#### What you have to do
Please restate the data exactly, from the first line to the last.

Extracted records
┏━━

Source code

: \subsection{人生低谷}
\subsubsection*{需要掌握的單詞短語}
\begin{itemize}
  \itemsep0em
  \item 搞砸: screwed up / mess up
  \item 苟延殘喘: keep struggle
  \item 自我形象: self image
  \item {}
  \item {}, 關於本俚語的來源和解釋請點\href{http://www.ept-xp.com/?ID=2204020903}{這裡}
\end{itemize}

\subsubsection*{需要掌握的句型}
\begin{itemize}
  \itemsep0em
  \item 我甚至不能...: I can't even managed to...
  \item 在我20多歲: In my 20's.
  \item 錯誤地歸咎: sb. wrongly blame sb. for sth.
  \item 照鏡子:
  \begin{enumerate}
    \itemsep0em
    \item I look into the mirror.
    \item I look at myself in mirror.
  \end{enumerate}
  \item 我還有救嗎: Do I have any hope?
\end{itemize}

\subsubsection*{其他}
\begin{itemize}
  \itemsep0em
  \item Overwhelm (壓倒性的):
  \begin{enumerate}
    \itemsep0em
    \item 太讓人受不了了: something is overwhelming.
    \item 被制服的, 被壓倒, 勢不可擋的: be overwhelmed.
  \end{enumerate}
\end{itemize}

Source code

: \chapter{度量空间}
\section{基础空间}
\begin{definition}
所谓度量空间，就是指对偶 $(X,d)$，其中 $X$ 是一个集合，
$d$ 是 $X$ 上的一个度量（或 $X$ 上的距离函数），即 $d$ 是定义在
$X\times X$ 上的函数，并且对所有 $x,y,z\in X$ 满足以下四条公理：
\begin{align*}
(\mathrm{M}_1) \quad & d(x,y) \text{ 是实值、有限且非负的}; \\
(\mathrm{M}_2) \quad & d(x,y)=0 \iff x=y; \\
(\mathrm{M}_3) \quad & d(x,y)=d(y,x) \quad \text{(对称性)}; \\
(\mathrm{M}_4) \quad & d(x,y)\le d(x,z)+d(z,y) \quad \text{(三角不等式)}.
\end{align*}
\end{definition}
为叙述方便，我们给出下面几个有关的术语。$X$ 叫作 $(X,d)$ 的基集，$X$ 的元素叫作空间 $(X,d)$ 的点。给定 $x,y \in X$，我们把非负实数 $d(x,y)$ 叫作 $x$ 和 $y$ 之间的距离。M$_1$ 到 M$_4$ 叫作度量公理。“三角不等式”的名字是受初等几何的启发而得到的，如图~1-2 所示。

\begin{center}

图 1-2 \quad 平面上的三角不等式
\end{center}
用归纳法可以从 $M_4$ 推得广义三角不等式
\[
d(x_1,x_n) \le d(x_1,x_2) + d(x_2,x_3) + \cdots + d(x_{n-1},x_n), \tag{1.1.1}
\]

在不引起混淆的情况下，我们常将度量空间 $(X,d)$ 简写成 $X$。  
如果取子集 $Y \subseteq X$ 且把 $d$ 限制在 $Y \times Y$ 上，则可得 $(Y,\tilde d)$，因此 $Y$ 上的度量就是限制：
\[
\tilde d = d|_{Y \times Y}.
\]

┗━━

#### Solution
Source code

: \subsection{人生低谷}
\subsubsection*{需要掌握的單詞短語}
\begin{itemize}
  \itemsep0em
  \item 搞砸: screwed up / mess up
  \item 苟延殘喘: keep struggle
  \item 自我形象: self image
  \item {}
  \item {}, 關於本俚語的來源和解釋請點\href{http://www.ept-xp.com/?ID=2204020903}{這裡}
\end{itemize}

\subsubsection*{需要掌握的句型}
\begin{itemize}
  \itemsep0em
  \item 我甚至不能...: I can't even managed to...
  \item 在我20多歲: In my 20's.
  \item 錯誤地歸咎: sb. wrongly blame sb. for sth.
  \item 照鏡子:
  \begin{enumerate}
    \itemsep0em
    \item I look into the mirror.
    \item I look at myself in mirror.
  \end{enumerate}
  \item 我還有救嗎: Do I have any hope?
\end{itemize}

\subsubsection*{其他}
\begin{itemize}
  \itemsep0em
  \item Overwhelm (壓倒性的):
  \begin{enumerate}
    \itemsep0em
    \item 太讓人受不了了: something is overwhelming.
    \item 被制服的, 被壓倒, 勢不可擋的: be overwhelmed.
  \end{enumerate}
\end{itemize}

Source code

: \chapter{度量空间}
\section{基础空间}
\begin{definition}
所谓度量空间，就是指对偶 $(X,d)$，其中 $X$ 是一个集合，
$d$ 是 $X$ 上的一个度量（或 $X$ 上的距离函数），即 $d$ 是定义在
$X\times X$ 上的函数，并且对所有 $x,y,z\in X$ 满足以下四条公理：
\begin{align*}
(\mathrm{M}_1) \quad & d(x,y) \text{ 是实值、有限且非负的}; \\
(\mathrm{M}_2) \quad & d(x,y)=0 \iff x=y; \\
(\mathrm{M}_3) \quad & d(x,y)=d(y,x) \quad \text{(对称性)}; \\
(\mathrm{M}_4) \quad & d(x,y)\le d(x,z)+d(z,y) \quad \text{(三角不等式)}.
\end{align*}
\end{definition}
为叙述方便，我们给出下面几个有关的术语。$X$ 叫作 $(X,d)$ 的基集，$X$ 的元素叫作空间 $(X,d)$ 的点。给定 $x,y \in X$，我们把非负实数 $d(x,y)$ 叫作 $x$ 和 $y$ 之间的距离。M$_1$ 到 M$_4$ 叫作度量公理。“三角不等式”的名字是受初等几何的启发而得到的，如图~1-2 所示。

\begin{center}

图 1-2 \quad 平面上的三角不等式
\end{center}
用归纳法可以从 $M_4$ 推得广义三角不等式
\[
d(x_1,x_n) \le d(x_1,x_2) + d(x_2,x_3) + \cdots + d(x_{n-1},x_n), \tag{1.1.1}
\]

在不引起混淆的情况下，我们常将度量空间 $(X,d)$ 简写成 $X$。  
如果取子集 $Y \subseteq X$ 且把 $d$ 限制在 $Y \times Y$ 上，则可得 $(Y,\tilde d)$，因此 $Y$ 上的度量就是限制：
\[
\tilde d = d|_{Y \times Y}.
\]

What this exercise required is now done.